Some of the lines below need repeating. Reproduce exactly those between the lines holding "and right adjoint." and "be a right adjoint.", inclusive.
++++++++++++++++++++
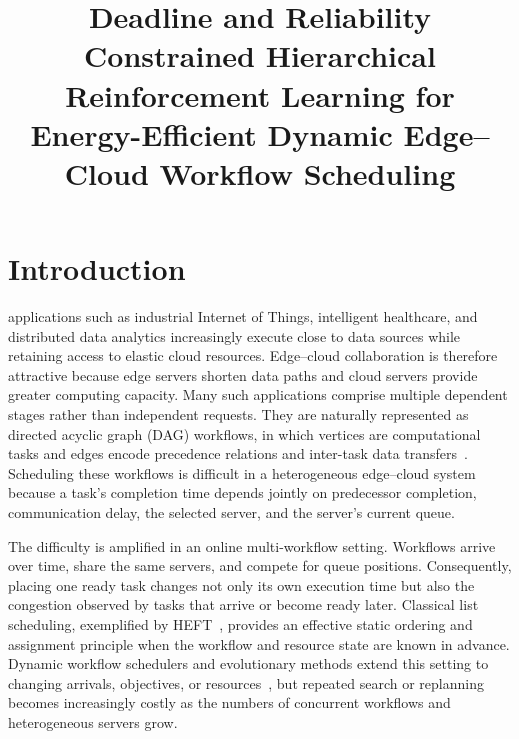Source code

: \documentclass[lettersize,journal]{IEEEtran}
\begin{document}
\title{Deadline and Reliability Constrained Hierarchical Reinforcement Learning
for Energy-Efficient Dynamic Edge--Cloud Workflow Scheduling}

\author{%
}


\maketitle

\begin{abstract}
\end{abstract}

\begin{IEEEkeywords}
\end{IEEEkeywords}

\section{Introduction}
\label{sec:introduction}

 applications such as industrial Internet of Things, intelligent
healthcare, and distributed data analytics increasingly execute close to data
sources while retaining access to elastic cloud resources. Edge--cloud
collaboration is therefore attractive because edge servers shorten data paths
and cloud servers provide greater computing capacity. Many such applications
comprise multiple dependent stages rather than independent requests. They are
naturally represented as directed acyclic graph (DAG) workflows, in which
vertices are computational tasks and edges encode precedence relations and
inter-task data transfers~\cite{topcuoglu2002,jayanetti2022}. Scheduling these
workflows is difficult in a heterogeneous edge--cloud system because a task's
completion time depends jointly on predecessor completion, communication
delay, the selected server, and the server's current queue.

The difficulty is amplified in an online multi-workflow setting. Workflows
arrive over time, share the same servers, and compete for queue positions.
Consequently, placing one ready task changes not only its own execution time
but also the congestion observed by tasks that arrive or become ready later.
Classical list scheduling, exemplified by HEFT~\cite{topcuoglu2002}, provides
an effective static ordering and assignment principle when the workflow and
resource state are known in advance. Dynamic workflow schedulers and
evolutionary methods extend this setting to changing arrivals, objectives, or
resources~\cite{arabnejad2019,ismayilov2020}, but repeated search or
replanning becomes increasingly costly as the numbers of concurrent workflows
and heterogeneous servers grow.
\end{document}
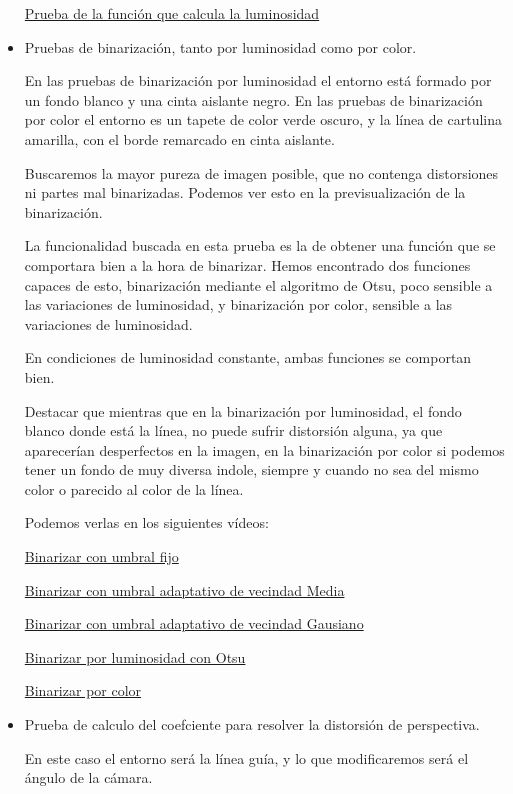 \begin{itemize}
	\href{https://youtu.be/CuTADdioU4g}{Prueba de la función que calcula la luminosidad}	
	
	\item Pruebas de binarización, tanto por luminosidad como por color. 
	
	En las pruebas de binarización por luminosidad el entorno está formado por un fondo blanco y una cinta aislante negro.
En las pruebas de binarización por color el entorno es un tapete de color verde oscuro, y la línea de cartulina amarilla, con el borde remarcado en cinta aislante.

Buscaremos la mayor pureza de imagen posible, que no contenga
distorsiones ni partes mal binarizadas. Podemos ver esto en la previsualización de la binarización.

La funcionalidad buscada en esta prueba es la de obtener una función que se comportara bien a la hora de binarizar. Hemos encontrado dos funciones capaces de esto, binarización mediante el algoritmo de Otsu, poco sensible a las variaciones de luminosidad, y binarización por color, sensible a las variaciones de luminosidad.

En condiciones de luminosidad constante, ambas funciones se comportan bien.

Destacar que mientras que en la binarización por luminosidad, el fondo blanco donde está la línea, no puede sufrir distorsión alguna, ya que aparecerían desperfectos en la imagen, en la binarización por color si podemos tener un fondo de muy diversa indole, siempre y cuando no sea del mismo color o parecido al color de la línea.
	
	
	Podemos verlas en los siguientes vídeos:
	
	\href{https://youtu.be/Gu_HvPr3cCU}{Binarizar con umbral fijo}
	
	\href{https://youtu.be/NCWQ2I-1J_o}{Binarizar con umbral adaptativo de vecindad Media}
	
	\href{https://youtu.be/XPxqk3kNXKY}{Binarizar con umbral adaptativo de vecindad Gausiano}
	
	\href{https://youtu.be/4CW4r9qdo4Y}{Binarizar por luminosidad con Otsu}
	
	\href{https://youtu.be/Rks5PkxDeZQ}{Binarizar por color}
	
	\item Prueba de calculo del coefciente para resolver la distorsión de perspectiva. 
	
	En este caso el entorno será la línea guía, y lo que modificaremos será el ángulo de la cámara.
	

\end{itemize}
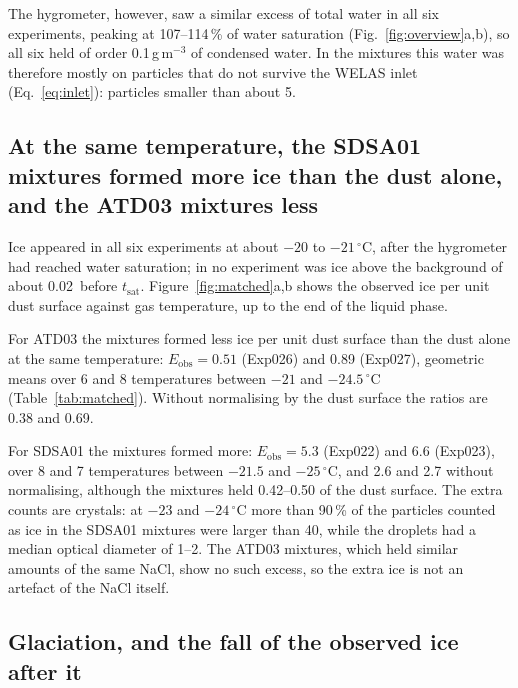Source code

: The hygrometer, however, saw a similar excess of total water in all six experiments, peaking at 107--114\,\% of water saturation (Fig.~\ref{fig:overview}a,b), so all six held of order 0.1\,g\,m$^{-3}$ of condensed water. In the mixtures this water was therefore mostly on particles that do not survive the WELAS inlet (Eq.~\ref{eq:inlet}): particles smaller than about 5\um.

\subsection{At the same temperature, the SDSA01 mixtures formed more ice than the dust alone, and the ATD03 mixtures less}\label{sec:obs-ice}

Ice appeared in all six experiments at about $-20$ to $-21\,^\circ$C, after the hygrometer had reached water saturation; in no experiment was ice above the background of about 0.02\cmc\ before $t_\mathrm{sat}$. Figure~\ref{fig:matched}a,b shows the observed ice per unit dust surface against gas temperature, up to the end of the liquid phase.

For ATD03 the mixtures formed less ice per unit dust surface than the dust alone at the same temperature: $E_\mathrm{obs} = 0.51$ (Exp026) and 0.89 (Exp027), geometric means over 6 and 8 temperatures between $-21$ and $-24.5\,^\circ$C (Table~\ref{tab:matched}). Without normalising by the dust surface the ratios are 0.38 and 0.69.

For SDSA01 the mixtures formed more: $E_\mathrm{obs} = 5.3$ (Exp022) and 6.6 (Exp023), over 8 and 7 temperatures between $-21.5$ and $-25\,^\circ$C, and 2.6 and 2.7 without normalising, although the mixtures held 0.42--0.50 of the dust surface. The extra counts are crystals: at $-23$ and $-24\,^\circ$C more than 90\,\% of the particles counted as ice in the SDSA01 mixtures were larger than 40\um, while the droplets had a median optical diameter of 1--2\um. The ATD03 mixtures, which held similar amounts of the same NaCl, show no such excess, so the extra ice is not an artefact of the NaCl itself.

\subsection{Glaciation, and the fall of the observed ice after it}\label{sec:obs-glac}

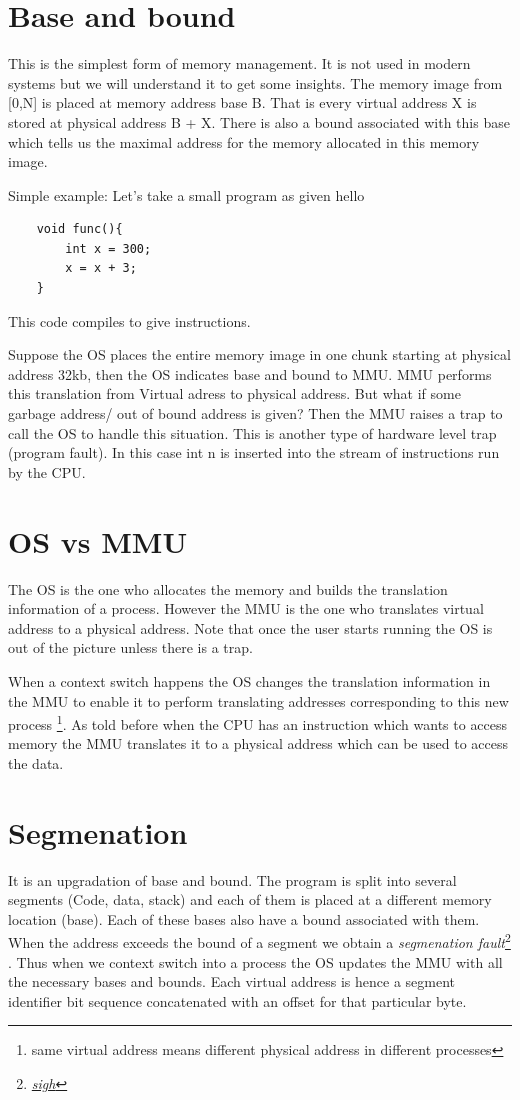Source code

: \documentclass[12pt]{article}
\begin{document}
\section{Base and bound}
This is the simplest form of memory management. It is not used in modern systems but we will understand it to get some insights. The memory image
from [0,N] is placed at memory address base B. That is every virtual address X is stored at physical address B + X. There is also a bound associated with this base which tells us 
the maximal address for the memory allocated in this memory image.



Simple example: Let's take a small program as given hello

\begin{lstlisting}
    void func(){
        int x = 300;
        x = x + 3;
    }
\end{lstlisting}
This code compiles to give instructions. 

Suppose the OS places the entire memory image in one chunk starting at physical address 32kb, then the OS indicates base and bound to MMU. 
MMU performs this translation from Virtual adress to physical address. But what if some garbage address/ out of bound address is given? Then the
MMU raises a trap to call the OS to handle this situation. This is another type of hardware level trap (program fault). In this case int n is inserted into the 
stream of instructions run by the CPU. 

\section{OS vs MMU}
The OS is the one who allocates the memory and builds the translation information of a process. However the MMU
is the one who translates virtual address to a physical address. Note that once the user starts running the OS is out of the picture unless there is a trap.

When a context switch happens the OS changes the translation information in the MMU to enable it to perform translating addresses corresponding to this new process \footnote{same virtual address means different physical address in different processes}. 
As told before when the CPU has an instruction which wants to access memory the MMU translates it to a physical address which can be used to access the data.

\section{Segmenation}
It is an upgradation of base and bound. The program is split into several segments (Code, data, stack) and each of them is placed at a different memory location (base).
Each of these bases also have a bound associated with them. When the address exceeds the bound of a segment we obtain a \textit{segmenation fault}\footnote{\href{https://www.youtube.com/watch?v=NAEppFUWLfc}{\textit{sigh}}}
. Thus when we context switch into a process the OS updates the MMU with all the necessary bases and bounds.
Each virtual address is hence a segment identifier bit sequence concatenated with an offset for that particular byte.
\end{document}
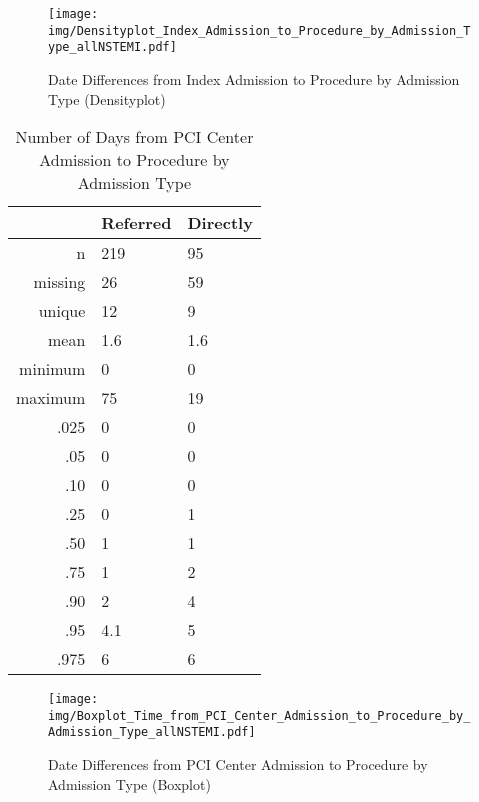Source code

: \documentclass[presentation,xcolor=pdftex,dvipsnames,table,11pt]{beamer}
\begin{document}
\begin{tiny}
\begin{frame}
\begin{figure}
  \centering
  \caption{Date Differences from Index Admission to Procedure by Admission Type (Densityplot)}
  \label{Density: Date Differences from Index Admission to Procedure by Admission Type}
\texttt{[image: img/Densityplot\_Index\_Admission\_to\_Procedure\_by\_Admission\_Type\_allNSTEMI.pdf]}\end{figure}
\end{frame}





\begin{table}[ht]
\centering
\begin{tabular}{rll}
  \toprule
 & Referred & Directly \\ 
  \midrule
n & 219 & 95 \\ 
  missing & 26 & 59 \\ 
  unique & 12 & 9 \\ 
  mean & 1.6 & 1.6 \\ 
  minimum & 0 & 0 \\ 
  maximum & 75 & 19 \\ 
  .025 & 0 & 0 \\ 
  .05 & 0 & 0 \\ 
  .10 & 0 & 0 \\ 
  .25 & 0 & 1 \\ 
  .50 & 1 & 1 \\ 
  .75 & 1 & 2 \\ 
  .90 & 2 & 4 \\ 
  .95 & 4.1 & 5 \\ 
  .975 & 6 & 6 \\ 
   \bottomrule
\end{tabular}
\caption{Number of Days from PCI Center Admission to Procedure by Admission Type} 
\end{table}
\begin{frame}
\begin{figure}
  \centering
  \caption{Date Differences from PCI Center Admission to Procedure by Admission Type (Boxplot)}
  \label{Boxplot: Date Differences from PCI Center Admission to Procedure by Admission Type}
\texttt{[image: img/Boxplot\_Time\_from\_PCI\_Center\_Admission\_to\_Procedure\_by\_Admission\_Type\_allNSTEMI.pdf]}\end{figure}
\end{frame}



\end{tiny}
\end{document}
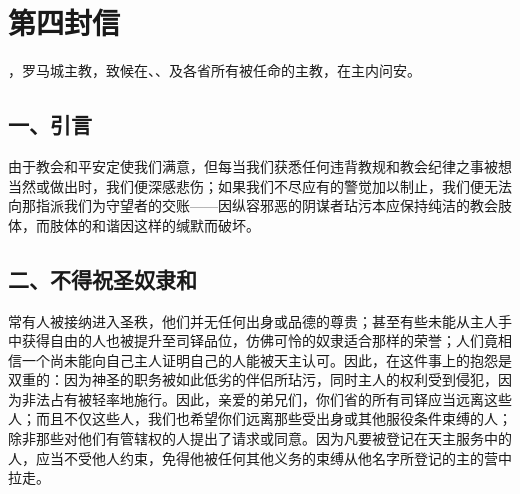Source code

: 

\section{第四封信}

，罗马城主教，致候在、、及各省所有被任命的主教，在主内问安。\par


\subsection{一、引言}

由于教会和平安定使我们满意，但每当我们获悉任何违背教规和教会纪律之事被想当然或做出时，我们便深感悲伤；如果我们不尽应有的警觉加以制止，我们便无法向那指派我们为守望者的交账——因纵容邪恶的阴谋者玷污本应保持纯洁的教会肢体，而肢体的和谐因这样的缄默而破坏。\par


\subsection{二、不得祝圣奴隶和}

常有人被接纳进入圣秩，他们并无任何出身或品德的尊贵；甚至有些未能从主人手中获得自由的人也被提升至司铎品位，仿佛可怜的奴隶适合那样的荣誉；人们竟相信一个尚未能向自己主人证明自己的人能被天主认可。因此，在这件事上的抱怨是双重的：因为神圣的职务被如此低劣的伴侣所玷污，同时主人的权利受到侵犯，因为非法占有被轻率地施行。因此，亲爱的弟兄们，你们省的所有司铎应当远离这些人；而且不仅这些人，我们也希望你们远离那些受出身或其他服役条件束缚的人；除非那些对他们有管辖权的人提出了请求或同意。因为凡要被登记在天主服务中的人，应当不受他人约束，免得他被任何其他义务的束缚从他名字所登记的主的营中拉走。\par


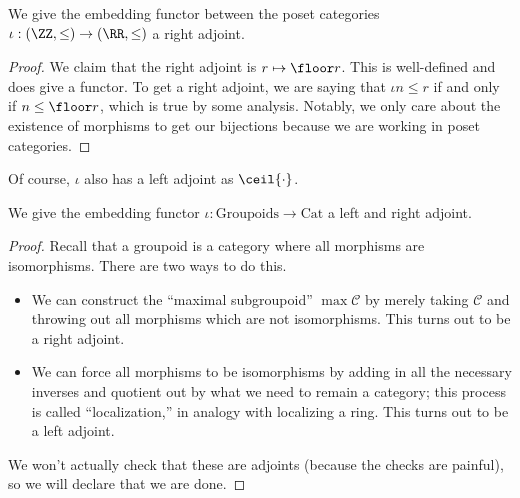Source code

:\begin{exe}
	We give the embedding functor between the poset categories $\iota:(\ZZ,\le)\to(\RR,\le)$ a right adjoint.
\end{exe}
\begin{proof}
	We claim that the right adjoint is $r\mapsto\floor r$. This is well-defined and does give a functor. To get a right adjoint, we are saying that $\iota n\le r$ if and only if $n\le\floor r$, which is true by some analysis. Notably, we only care about the existence of morphisms to get our bijections because we are working in poset categories.
\end{proof}
\begin{remark}
	Of course, $\iota$ also has a left adjoint as $\ceil{\cdot}$.
\end{remark}
\begin{exe}
	We give the embedding functor $\iota:\mathrm{Groupoids}\to\mathrm{Cat}$ a left and right adjoint.
\end{exe}
\begin{proof}
	Recall that a groupoid is a category where all morphisms are isomorphisms. There are two ways to do this.
	\begin{itemize}
		\item We can construct the ``maximal subgroupoid'' $\max\mathcal C$ by merely taking $\mathcal C$ and throwing out all morphisms which are not isomorphisms. This turns out to be a right adjoint.
		\item We can force all morphisms to be isomorphisms by adding in all the necessary inverses and quotient out by what we need to remain a category; this process is called ``localization,'' in analogy with localizing a ring. This turns out to be a left adjoint.
	\end{itemize}
	We won't actually check that these are adjoints (because the checks are painful), so we will declare that we are done.
\end{proof}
++++++++++++++++++++
◆ **SOLUTION TO THE EXERCISE**
	We give the embedding functor $\iota:\mathrm{Groupoids}\to\mathrm{Cat}$ a left and right adjoint.
\end{exe}
\begin{proof}
	Recall that a groupoid is a category where all morphisms are isomorphisms. There are two ways to do this.
	\begin{itemize}
		\item We can construct the ``maximal subgroupoid'' $\max\mathcal C$ by merely taking $\mathcal C$ and throwing out all morphisms which are not isomorphisms. This turns out to be a right adjoint.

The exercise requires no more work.